Dunkelheit lag über der Stadt. Nicht nur jene Dunkelheit, die im Frühling zu dieser Tageszeit herrschte. Eine Dunkelheit, die tiefer reichte als das was man von blossem Auge erkennen konnte. Ein Schatten lag über der Seele der Stadt und ihrer Einwohner. Letztere hatten auch aufgehört daran zu glauben, dass je ein Licht kommen würde, welches diese Düsternis wieder wegwischen könnte. Hoffnung war seit langem nicht mehr am Leben, nur noch Sünde.

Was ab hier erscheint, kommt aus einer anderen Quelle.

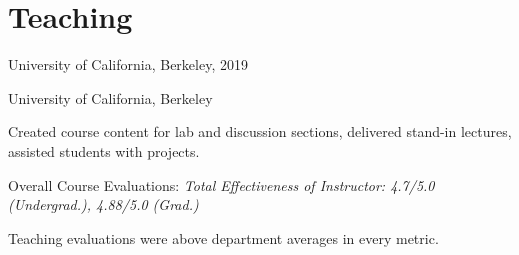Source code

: \documentclass[letterpaper]{deedy-resume} %
\begin{document}
{\section{Teaching}

\vspace{0.2cm}

\begin{etaremune}

\item {{} University of California, Berkeley, 2019}


\item {{} University of California, Berkeley
 
\vspace{0.1cm}
\begin{tightitemize}
\item Created course content for lab and discussion sections, delivered stand-in lectures, assisted students with projects.
\item Overall Course Evaluations: {\it Total Effectiveness of Instructor: 4.7/5.0 (Undergrad.), 4.88/5.0 (Grad.)}
\item Teaching evaluations were above department averages in every metric.
\end{tightitemize}}

\end{etaremune}


  




}
\end{document}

Einst war die Stadt auf einem Sumpfgebiet errichtet worden und obwohl man vor dem Bau alles trockengelegt hatte, konnte man die Überreste noch immer sehen. Die prächtigen Bauten, insbesondere Kirchen mit goldenen Kuppeln und prächtigen Fassaden, konnten den Sumpf nur übertünchen. Sie waren wie ein weisser Putz, welcher über eine dreckige Fassade gestrichen worden war. Die Stadt der Sünde wurde sie gemeinhin genannt. In ihr sickerte Alles zusammen und verschmolz zu einer dunklen Brühe, einer Masse der tiefsten Abgründe des menschlichen Wesens. Es war ein Abgrund, welcher nicht überwunden werden konnte.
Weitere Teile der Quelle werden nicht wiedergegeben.